• **Task details**
Anywhere the string "height" shows up in the listing below, copy the line it is in.

• **Records for the task**

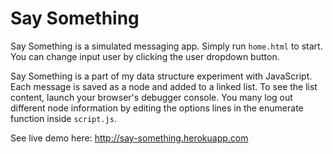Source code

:Say Something
=============

Say Something is a simulated messaging app. Simply run ```home.html``` to start. You can change input user by clicking the user dropdown button.  

Say Something is a part of my data structure experiment with JavaScript. Each message is saved as a node and added to a linked list. To see the list content, launch your browser's debugger console. You many log out different node information by editing the options lines in the enumerate function inside ```script.js```.  

See live demo here: http://say-something.herokuapp.com
<br>
<br>
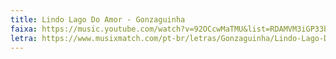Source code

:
 ```yaml
---
title: Lindo Lago Do Amor - Gonzaguinha
faixa: https://music.youtube.com/watch?v=92OCcwMaTMU&list=RDAMVM3iGP33b_fxM
letra: https://www.musixmatch.com/pt-br/letras/Gonzaguinha/Lindo-Lago-Do-Amor
---
```

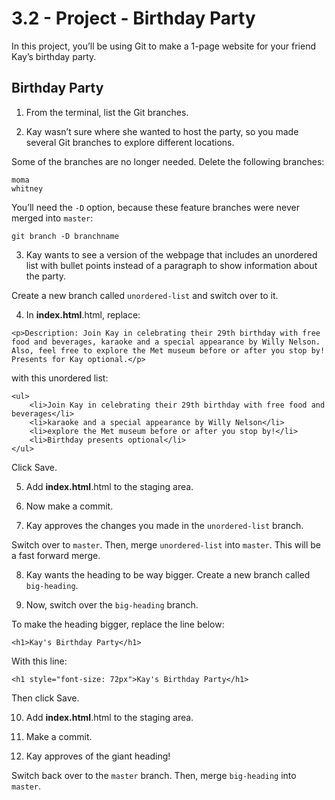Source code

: # 3.2 - Project - Birthday Party
In this project, you’ll be using Git to make a 1-page website for your friend Kay’s birthday party.

## Birthday Party

1. From the terminal, list the Git branches.

2. Kay wasn’t sure where she wanted to host the party, so you made several Git branches to explore different locations.

Some of the branches are no longer needed. Delete the following branches:
```
moma
whitney 
```
You’ll need the ```-D``` option, because these feature branches were never merged into ```master```:
```
git branch -D branchname
```

3. Kay wants to see a version of the webpage that includes an unordered list with bullet points instead of a paragraph to show information about the party.

Create a new branch called ```unordered-list``` and switch over to it.

4. In **index.html**.html, replace:
```
<p>Description: Join Kay in celebrating their 29th birthday with free food and beverages, karaoke and a special appearance by Willy Nelson. Also, feel free to explore the Met museum before or after you stop by! Presents for Kay optional.</p>
```
with this unordered list:
```
<ul>
    <li>Join Kay in celebrating their 29th birthday with free food and beverages</li>
    <li>karaoke and a special appearance by Willy Nelson</li>
    <li>explore the Met museum before or after you stop by!</li>
    <li>Birthday presents optional</li>
</ul>
```
Click Save.

5. Add **index.html**.html to the staging area.

6. Now make a commit.

7. Kay approves the changes you made in the ```unordered-list``` branch.

Switch over to ```master```. Then, merge ```unordered-list``` into ```master```. This will be a fast forward merge.

8. Kay wants the heading to be way bigger. Create a new branch called ```big-heading```.

9. Now, switch over the ```big-heading``` branch.

To make the heading bigger, replace the line below:
```
<h1>Kay's Birthday Party</h1>
```
With this line:
```
<h1 style="font-size: 72px">Kay's Birthday Party</h1>
```
Then click Save.

10. Add **index.html**.html to the staging area.

11. Make a commit.

12. Kay approves of the giant heading!

Switch back over to the ```master``` branch. Then, merge ```big-heading``` into ```master```.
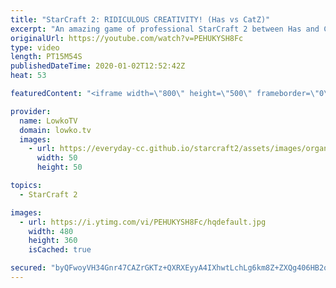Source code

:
 ```yaml
---
title: "StarCraft 2: RIDICULOUS CREATIVITY! (Has vs CatZ)"
excerpt: "An amazing game of professional StarCraft 2 between Has and CatZ. Since both players love playing a style that's different from the StarCraft 2 meta, this game quickly turns into some of the most creative SC2 that I've ever seen.  In this Zerg versus Protoss we have a Proxy Hatchery, Proxy Stargate (with"
originalUrl: https://youtube.com/watch?v=PEHUKYSH8Fc
type: video
length: PT15M54S
publishedDateTime: 2020-01-02T12:52:42Z
heat: 53

featuredContent: "<iframe width=\"800\" height=\"500\" frameborder=\"0\" src=\"https://www.youtube.com/embed/PEHUKYSH8Fc\" allow=\"accelerometer; autoplay; encrypted-media; gyroscope; picture-in-picture\" allowfullscreen></iframe>"

provider:
  name: LowkoTV
  domain: lowko.tv
  images:
    - url: https://everyday-cc.github.io/starcraft2/assets/images/organizations/lowko.tv-50x50.jpg
      width: 50
      height: 50

topics:
  - StarCraft 2

images:
  - url: https://i.ytimg.com/vi/PEHUKYSH8Fc/hqdefault.jpg
    width: 480
    height: 360
    isCached: true

secured: "byQFwoyVH34Gnr47CAZrGKTz+QXRXEyyA4IXhwtLchLg6km8Z+ZXQg406HB2q1bf7GFCxMNlzMv8684BiMuakIu0wVC0SXZReKo3rNA9CWr34AB44qhJaFW8jClDBivpA65C9wjCk9SX/KQt6G3lwSxhbMpjJyS+jrfQQKbWD1w4XliZ8hwWzNmt6NQq7a9kMYVmpfikwzgP8XoKprnV+9HMYqztUcUWtIdzsVYVQlgAKblLbPzMBKjT7jypHUPGuxtoPhKJX+pZ3c6Vl7e/xPrc8+6PmahzTdpFdIVdaaGCs/PzNEphqySjoZUxTVA1ZYyvM81k9lK9TaQjMOZN4n4X22cOXkvJXoBDDOFnBLhxOgQXz8cBsuvB4DrK0xpi6ibgtVCxQ3bhRgvn4Y6YL3P2TjIXA729xKKFzKklg5ZQuqQxVOTC1TaJx5n8nlDd;6Vt7GnUk69MuKK+CqIDgSQ=="
---
```


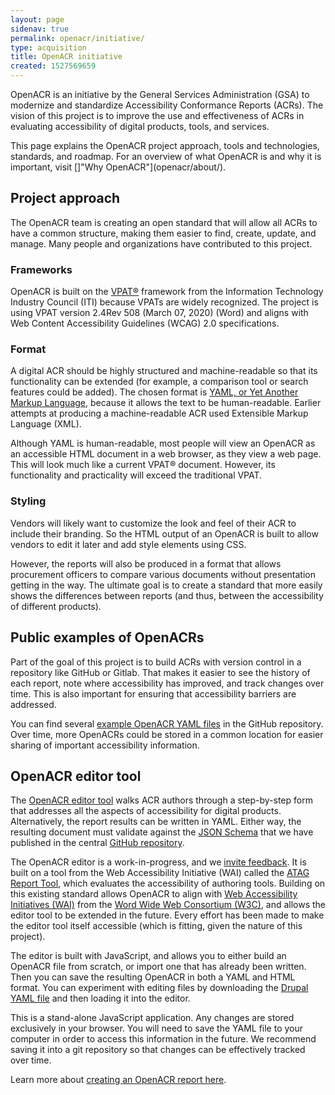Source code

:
 ```yaml
---
layout: page
sidenav: true
permalink: openacr/initiative/
type: acquisition
title: OpenACR initiative
created: 1527569659
---
```


OpenACR is an initiative by the General Services Administration (GSA) to modernize and standardize Accessibility Conformance Reports (ACRs). The vision of this project is to improve the use and effectiveness of ACRs in evaluating accessibility of digital products, tools, and services.

This page explains the OpenACR project approach, tools and technologies, standards, and roadmap. For an overview of what OpenACR is and why it is important, visit []"Why OpenACR"](openacr/about/).

## Project approach

The OpenACR team is creating an open standard that will allow all ACRs to have a common structure, making them easier to find, create, update, and manage. Many people and organizations have contributed to this project.

### Frameworks

OpenACR is built on the [VPAT®](https://en.wikipedia.org/wiki/Voluntary_Product_Accessibility_Template) framework from the Information Technology Industry Council (ITI) because VPATs are widely recognized. The project is using VPAT version 2.4Rev 508 (March 07, 2020) (Word) and aligns with Web Content Accessibility Guidelines (WCAG) 2.0 specifications.

### Format

A digital ACR should be highly structured and machine-readable so that its functionality can be extended (for example, a comparison tool or search features could be added). The chosen format is [YAML, or Yet Another Markup Language](https://en.wikipedia.org/wiki/YAML), because it allows the text to be human-readable. Earlier attempts at producing a machine-readable ACR used Extensible Markup Language (XML).

Although YAML is human-readable, most people will view an OpenACR as an accessible HTML document in a web browser, as they view a web page. This will look much like a current VPAT® document. However, its functionality and practicality will exceed the traditional VPAT.

### Styling

Vendors will likely want to customize the look and feel of their ACR to include their branding. So the HTML output of an OpenACR is built to allow vendors to edit it later and add style elements using CSS.

However, the reports will also be produced in a format that allows procurement officers to compare various documents without presentation getting in the way. The ultimate goal is to create a standard that more easily shows the differences between reports (and thus, between the accessibility of different products).

## Public examples of OpenACRs

Part of the goal of this project is to build ACRs with version control in a repository like GitHub or Gitlab. That makes it easier to see the history of each report, note where accessibility has improved, and track changes over time. This is also important for ensuring that accessibility barriers are addressed.

You can find several [example OpenACR YAML files](https://github.com/GSA/openacr/tree/main/openacr) in the GitHub repository. Over time, more OpenACRs could be stored in a common location for easier sharing of important accessibility information.

## OpenACR editor tool

The [OpenACR editor tool](https://gsa.github.io/openacr-editor/) walks ACR authors through a step-by-step form that addresses all the aspects of accessibility for digital products. Alternatively, the report results can be written in YAML. Either way, the resulting document must validate against the [JSON Schema](https://github.com/GSA/openacr/tree/main/schema) that we have published in the central [GitHub repository](https://github.com/GSA/openacr/).

The OpenACR editor is a work-in-progress, and we [invite feedback](https://github.com/GSA/openacr/issues). It is built on a tool from the Web Accessibility Initiative (WAI) called the [ATAG Report Tool](https://wai-atag-report-tool.netlify.app/), which evaluates the accessibility of authoring tools. Building on this existing standard allows OpenACR to align with [Web Accessibility Initiatives (WAI)](https://www.w3.org/WAI/) from the [Word Wide Web Consortium (W3C)](https://www.w3.org/), and allows the editor tool to be extended in the future. Every effort has been made to make the editor tool itself accessible (which is fitting, given the nature of this project).

The editor is built with JavaScript, and allows you to either build an OpenACR file from scratch, or import one that has already been written. Then you can save the resulting OpenACR in both a YAML and HTML format. You can experiment with editing files by downloading the [Drupal YAML file](https://github.com/GSA/openacr/blob/main/openacr/drupal-9.yaml) and then loading it into the editor.

This is a stand-alone JavaScript application. Any changes are stored exclusively in your browser. You will need to save the YAML file to your computer in order to access this information in the future. We recommend saving it into a git repository so that changes can be effectively tracked over time.

Learn more about [creating an OpenACR report here](openacr/create-report).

• **Exercise result**
featuredContent: "<iframe width=\"800\" height=\"500\" frameborder=\"0\" src=\"https://www.youtube.com/embed/PEHUKYSH8Fc\" allow=\"accelerometer; autoplay; encrypted-media; gyroscope; picture-in-picture\" allowfullscreen></iframe>"
      height: 50
    height: 360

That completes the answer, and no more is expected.